Activity picked up last week with investors focusing on the following:
- 10-Year 2.0s and 2.5s – Investors continue to favor 10-year MBS for the incremental spread and shorter cash flow structure, as rates have increased and the yield curve has flattened. However, supply is thin as the yield curve shape has dampened recent issuance. Valuations on 10-year 3.0s and 3.5s have tightened as a result of limited supply, while 2. 5s offer relative value given the quick prepayment speeds exhibited by 10-year collateral. For example, 2015 10-year 2.5s are paying approximately 13CPR over the past three months.
- 15-year 2.5s – The cheapening trend in this coupon along with the flattening yield curve have resulted in a relatively small pay up over TBA for pools with seasoning between 18 to 36 months. In some cases, investors can potentially receive less price volatility and greater stability of cash flows relative to new pools, for a modest trade-off in projected yield. Please see the latest Strategic Insight discussing the current merits of slightly seasoned, below par 15-year MBS.
- Seasoned 20-Year 3.0s – Several trades occurred with investors targeting seasoned pools (160-190 WAM). These structures offer similar characteristics to newer production 15-year pools.
- FNMA DUS and Freddie K’s – Trades last week reflected investors seeking both variable- rate and fixed-rate structures. Several trades were on the 7-year part of the curve, with investors seeking locked out cash flow and positive convexity. There was also demand for variable- rate FNMA ACES, with uncapped structure offering 32bps to 1-month LIBOR. Finally, in recent weeks several investors sold longer term Freddie K’s (9-10 years), taking advantage of the relatively tight spreads.
Mortgage Rates and Refinance Activity
- Mortgage rates remained relatively stable for the week ending 7/13.
- 15-year mortgage rates declined 1bp to 3.80%, 39bps above the 12-month average of 3.41%, and 9bps above the YTD average of 3.71%.
- 30-year mortgage rates remained at 4.37%, 30bps above the 12-month average of 4.07%, and 7bps above the YTD average.
- 15-year mortgage rates have increased 60bps in 2018, while 30-year mortgage rates are up 52bps YTD.

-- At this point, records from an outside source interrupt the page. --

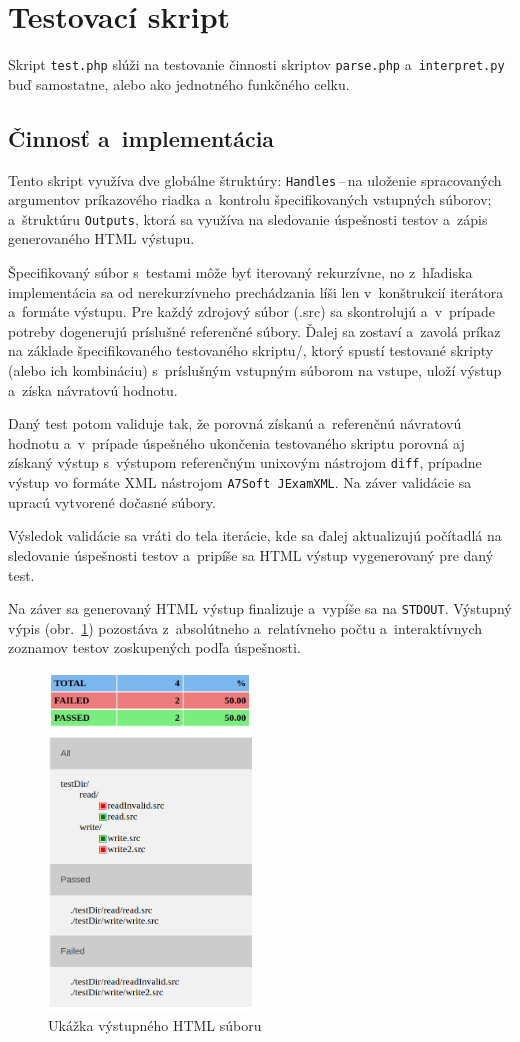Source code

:\documentclass[a4paper, 10pt, twocolumn]{article}
\begin{document}
\section{Testovací skript}
    Skript \texttt{test.php} slúži na testovanie činnosti skriptov \texttt{parse.php} a~\texttt{interpret.py} buď samostatne, alebo ako jednotného funkčného celku.
    
    \subsection{Činnosť a~implementácia}
        Tento skript využíva dve globálne štruktúry: \mbox{\texttt{Handles}\,--\,na} uloženie spracovaných argumentov príkazového riadka a~kontrolu špecifikovaných vstupných súborov; a~štruktúru \texttt{Outputs}, ktorá sa využíva na sledovanie úspešnosti testov a~zápis generovaného HTML výstupu.
        
        Špecifikovaný súbor s~testami môže byť iterovaný rekurzívne, no z~hľadiska implementácia sa od nerekurzívneho prechádzania líši len v~konštrukcií iterátora a~formáte výstupu. Pre každý zdrojový súbor (.src) sa skontrolujú a~v~prípade potreby dogenerujú príslušné referenčné súbory. Ďalej sa zostaví a~zavolá príkaz na základe špecifikovaného testovaného skriptu/, ktorý spustí testované skripty (alebo ich kombináciu) s~príslušným vstupným súborom na vstupe, uloží výstup a~získa návratovú hodnotu.
        
        Daný test potom validuje tak, že porovná získanú a~referenčnú návratovú hodnotu a~v~prípade úspešného ukončenia testovaného skriptu porovná aj získaný výstup s~výstupom referenčným unixovým nástrojom \texttt{diff}, prípadne výstup vo formáte XML nástrojom \texttt{A7Soft JExamXML}. Na záver validácie sa upracú vytvorené dočasné súbory.
    
        Výsledok validácie sa vráti do tela iterácie, kde sa ďalej aktualizujú počítadlá na sledovanie úspešnosti testov a~pripíše sa HTML výstup vygenerovaný pre daný test.
        
        Na záver sa generovaný HTML výstup finalizuje a~vypíše sa na \texttt{STDOUT}. Výstupný výpis (obr.~\ref{fig:output}) pozostáva z~absolútneho a~relatívneho počtu a~interaktívnych zoznamov testov zoskupených podľa úspešnosti.
        
    \begin{figure}
        \centering
        \includegraphics[width=0.48\textwidth]{testExample.png}
        \caption{Ukážka výstupného HTML súboru}
        \label{fig:output}
    \end{figure}
\end{document}
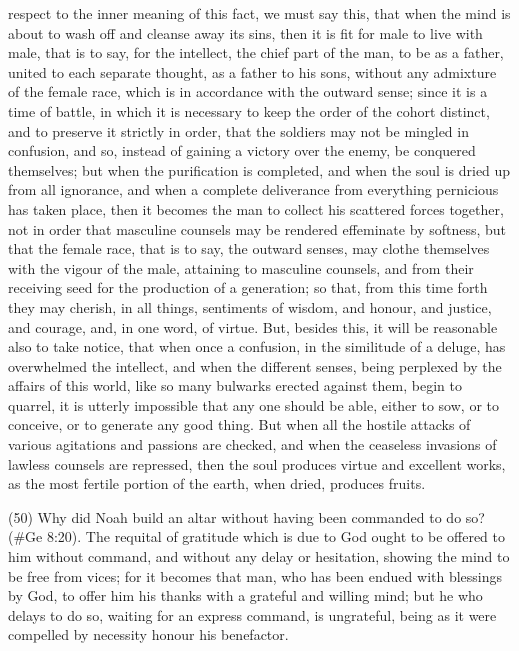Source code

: respect to the inner meaning of this fact, we must say this, that when the mind is about to wash off
and cleanse away its sins, then it is fit for male to live with male, that is to say, for the intellect, the
chief part of the man, to be as a father, united to each separate thought, as a father to his sons,
without any admixture of the female race, which is in accordance with the outward sense; since it is
a time of battle, in which it is necessary to keep the order of the cohort distinct, and to preserve it
strictly in order, that the soldiers may not be mingled in confusion, and so, instead of gaining a
victory over the enemy, be conquered themselves; but when the purification is completed, and
when the soul is dried up from all ignorance, and when a complete deliverance from everything
pernicious has taken place, then it becomes the man to collect his scattered forces together, not in
order that masculine counsels may be rendered effeminate by softness, but that the female race,
that is to say, the outward senses, may clothe themselves with the vigour of the male, attaining to
masculine counsels, and from their receiving seed for the production of a generation; so that, from
this time forth they may cherish, in all things, sentiments of wisdom, and honour, and justice, and
courage, and, in one word, of virtue. But, besides this, it will be reasonable also to take notice, that
when once a confusion, in the similitude of a deluge, has overwhelmed the intellect, and when the
different senses, being perplexed by the affairs of this world, like so many bulwarks erected
against them, begin to quarrel, it is utterly impossible that any one should be able, either to sow, or
to conceive, or to generate any good thing. But when all the hostile attacks of various agitations
and passions are checked, and when the ceaseless invasions of lawless counsels are repressed,
then the soul produces virtue and excellent works, as the most fertile portion of the earth, when
dried, produces fruits.

(50) Why did Noah build an altar without having been commanded to do so? (\#Ge 8:20). The
requital of gratitude which is due to God ought to be offered to him without command, and without
any delay or hesitation, showing the mind to be free from vices; for it becomes that man, who has
been endued with blessings by God, to offer him his thanks with a grateful and willing mind; but he
who delays to do so, waiting for an express command, is ungrateful, being as it were compelled by
necessity honour his benefactor.

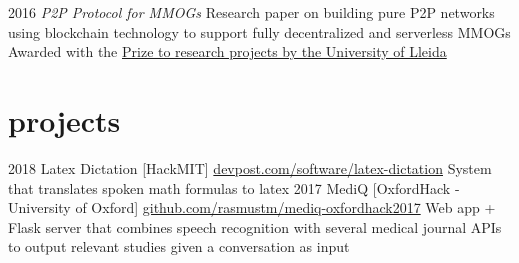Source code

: \documentclass[]{friggeri-cv}
\begin{document}
\begin{entrylist}
  \entry
    {2016}
    {\emph{P2P Protocol for MMOGs}}
    {}
    {Research paper on building pure P2P networks using blockchain technology to support fully decentralized and serverless MMOGs
    \\Awarded with the \href{http://eps.blogs.udl.cat/2016/06/29/argelichrecerca/}{Prize to research projects by the University of Lleida}
    }
\end{entrylist}

\section{projects}

\begin{entrylist}
  \entry
    {2018}
    {Latex Dictation [HackMIT]}
    {\href{https://devpost.com/software/latex-dictation}{devpost.com/software/latex-dictation}}
    {System that translates spoken math formulas to latex}
  \entry
    {2017}
    {MediQ [OxfordHack - University of Oxford]}
    {\href{https://github.com/rasmustm/mediq-oxfordhack2017}{github.com/rasmustm/mediq-oxfordhack2017}}
    {Web app + Flask server that combines speech recognition with several medical journal APIs to output relevant studies given a conversation as input}
\end{entrylist}
\end{document}
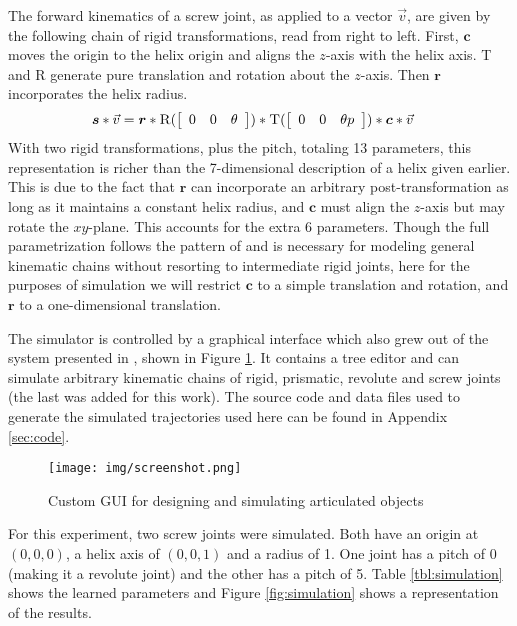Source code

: \documentclass{article} %
\newcommand\mat[2]{\ensuremath{\left[\begin{array}{#1}#2\end{array}\right]}}
\def\xvec{\vec}          \def\xvecstr{with an arrow}
\def\xse{\bm}            \def\xsestr{in boldface}
\begin{document}
The forward kinematics of a screw joint, as applied to a vector $\xvec{v}$, are given by the following chain of rigid transformations, read from right to left. First, $\xse{c}$ moves the origin to the helix origin and aligns the $z$-axis with the helix axis. \textsc{T} and \textsc{R} generate pure translation and rotation about the $z$-axis. Then $\xse{r}$ incorporates the helix radius.
\begin{align}
  \xse{s}*\xvec{v} &= \xse{r} * \textsc{R}(\mat{ccc}{0 & 0 & \theta}) * \textsc{T}(\mat{ccc}{0 & 0 & \theta p}) * \xse{c} * \xvec{v}
\end{align}
With two rigid transformations, plus the pitch, totaling 13 parameters, this representation is richer than the 7-dimensional description of a helix given earlier. This is due to the fact that $\xse{r}$ can incorporate an arbitrary post-transformation as long as it maintains a constant helix radius, and $\xse{c}$ must align the $z$-axis but may rotate the $xy$-plane. This accounts for the extra 6 parameters. Though the full parametrization follows the pattern of \cite{Burka2013} and is necessary for modeling general kinematic chains without resorting to intermediate rigid joints, here for the purposes of simulation we will restrict $\xse{c}$ to a simple translation and rotation, and $\xse{r}$ to a one-dimensional translation.

The simulator is controlled by a graphical interface which also grew out of the system presented in \cite{Burka2013}, shown in Figure \ref{fig:gui}. It contains a tree editor and can simulate arbitrary kinematic chains of rigid, prismatic, revolute and screw joints (the last was added for this work). The source code and data files used to generate the simulated trajectories used here can be found in Appendix \ref{sec:code}.

\begin{figure}[ht]
  \centering
  \texttt{[image: img/screenshot.png]}
  \caption{Custom GUI for designing and simulating articulated objects}
  \label{fig:gui}
\end{figure}

For this experiment, two screw joints were simulated. Both have an origin at $(0, 0, 0)$, a helix axis of $(0, 0, 1)$ and a radius of 1. One joint has a pitch of 0 (making it a revolute joint) and the other has a pitch of 5. Table \ref{tbl:simulation} shows the learned parameters and Figure \ref{fig:simulation} shows a representation of the results.
\end{document}
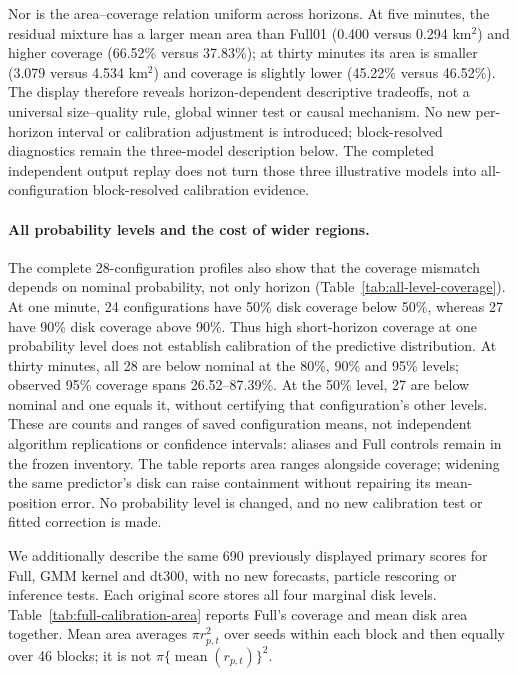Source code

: Nor is the area--coverage relation uniform across horizons. At five minutes,
the residual mixture has a larger mean area than Full01 (0.400 versus
0.294 km\(^{2}\)) and higher coverage (66.52\% versus 37.83\%); at thirty
minutes its area is smaller (3.079 versus 4.534 km\(^{2}\)) and coverage
is slightly lower (45.22\% versus 46.52\%). The display therefore reveals
horizon-dependent descriptive tradeoffs, not a universal size--quality rule,
global winner test or causal mechanism. No new per-horizon interval or
calibration adjustment is introduced; block-resolved diagnostics remain
the three-model description below. The completed independent output replay
does not turn those three illustrative models into all-configuration
block-resolved calibration evidence.

\FloatBarrier

\paragraph{All probability levels and the cost of wider regions.}
The complete 28-configuration profiles also show that the coverage mismatch
depends on nominal probability, not only horizon
(Table~\ref{tab:all-level-coverage}). At one minute, 24 configurations have
50\% disk coverage below 50\%, whereas 27 have 90\% disk coverage above
90\%. Thus high short-horizon coverage at one probability level does not
establish calibration of the predictive distribution. At thirty minutes,
all 28 are below nominal at the 80\%, 90\% and 95\% levels; observed
95\% coverage spans 26.52--87.39\%. At the 50\% level, 27 are below
nominal and one equals it, without certifying that configuration's other
levels. These are counts and ranges of saved configuration means, not
independent algorithm replications or confidence intervals: aliases and
Full controls remain in the frozen inventory. The table reports area
ranges alongside coverage; widening the same predictor's disk can raise
containment without repairing its mean-position error. No probability
level is changed, and no new calibration test or fitted correction is made.

We additionally describe the same 690 previously displayed primary scores
for Full, GMM kernel and dt300, with no new forecasts, particle rescoring or
inference tests. Each original score stores all four marginal disk levels.
Table~\ref{tab:full-calibration-area} reports Full's coverage and mean disk
area together. Mean area averages \(\pi r_{p,t}^2\) over seeds within each
block and then equally over 46 blocks; it is not
\(\pi\{\operatorname{mean}(r_{p,t})\}^2\).

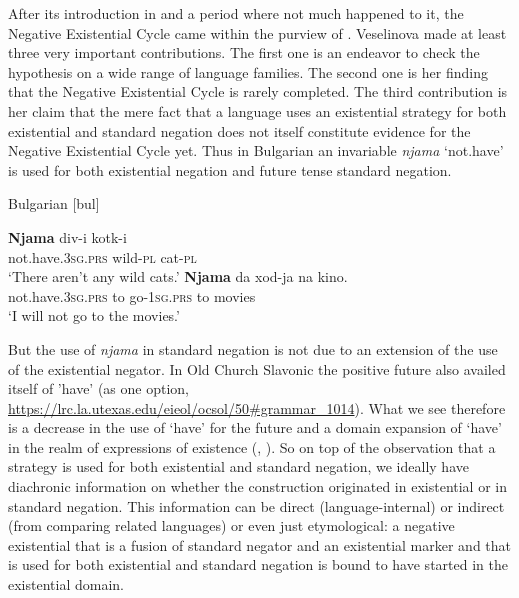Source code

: ﻿\documentclass[output=paper]{langsci/langscibook}
\begin{document}
After its introduction in \citet{Croft1991} and a period where not much
happened to it, the Negative Existential Cycle came within the purview of
\textcites{Veselinova2010}{Veselinova2013}{Veselinova2014}{Veselinova2015}{Veselinova2016}. Veselinova made at least three
very important contributions. The first one is an endeavor to check the
hypothesis on a wide range of language families. The second one is her
finding that the Negative Existential Cycle is rarely completed. The third
contribution is her claim that the mere fact that a language uses an
existential strategy for both existential and standard negation does not
itself constitute evidence for the Negative Existential Cycle yet. Thus in
Bulgarian an invariable \textit{njama} `not.have' is used for both
existential negation and future tense standard negation.
%
\begin{exe}\ex\label{ex:int-bulgarian-cats-movies}
Bulgarian [bul] \parencites(Indo-European;)()[1333]{Veselinova2014}[204]{Veselinova2010}
\begin{xlist}
    \ex\gll \textbf{Njama}      div-i     kotk-i \\
not.have.\textsc{3sg.prs}  wild-\textsc{pl}   cat-\textsc{pl} \\
    \glt `There aren’t any wild cats.'
    \ex\gll \textbf{Njama}      da  xod-ja    na  kino.\\
not.have.\textsc{3sg.prs}  to  go-1\textsc{sg.prs}  to  movies\\
    \glt `I will not go to the movies.'
    \end{xlist}\end{exe}
%
But the use of \textit{njama} in standard negation is not due to an
extension of the use of the existential negator. In Old Church Slavonic the
positive future also availed itself of 'have' (as one option,
\href{https://lrc.la.utexas.edu/eieol/ocsol/50#grammar_1014}{https://lrc.la.utexas.edu/eieol/ocsol/50\#grammar\_1014})\nocite{OCS}. What we see
therefore is a decrease in the use of `have' for the future and a domain
expansion of `have' in the realm of expressions of existence
(\citealt[203--204]{Veselinova2010}, \cites(but compare )()[1336--1337]{Veselinova2014}
[157]{Veselinova2016}). So on top of the observation that a strategy is used
for both existential and standard negation, we ideally have diachronic
information on whether the construction originated in existential or in
standard negation. This information can be direct (language-internal) or
indirect (from comparing related languages) or even just etymological: a
negative existential that is a fusion of standard negator and an
existential marker and that is used for both existential and standard
negation is bound to have started in the existential domain.
\end{document}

Mortgage Applications: Mortgage applications for the week ending July 6 rose 2.5% on a 6.5% gain in purchase apps and a 3.8% decline in refi apps. Mortgage rates have pulled back fractionally over the past two weeks with the 30-year mortgage rate falling from 4.39% to 4.37%. While this is hardly enough of a move to elicit an increase in mortgage activity, the strength in purchase activity remains apparent and points to a short-term bump of approximately 5% for home sales.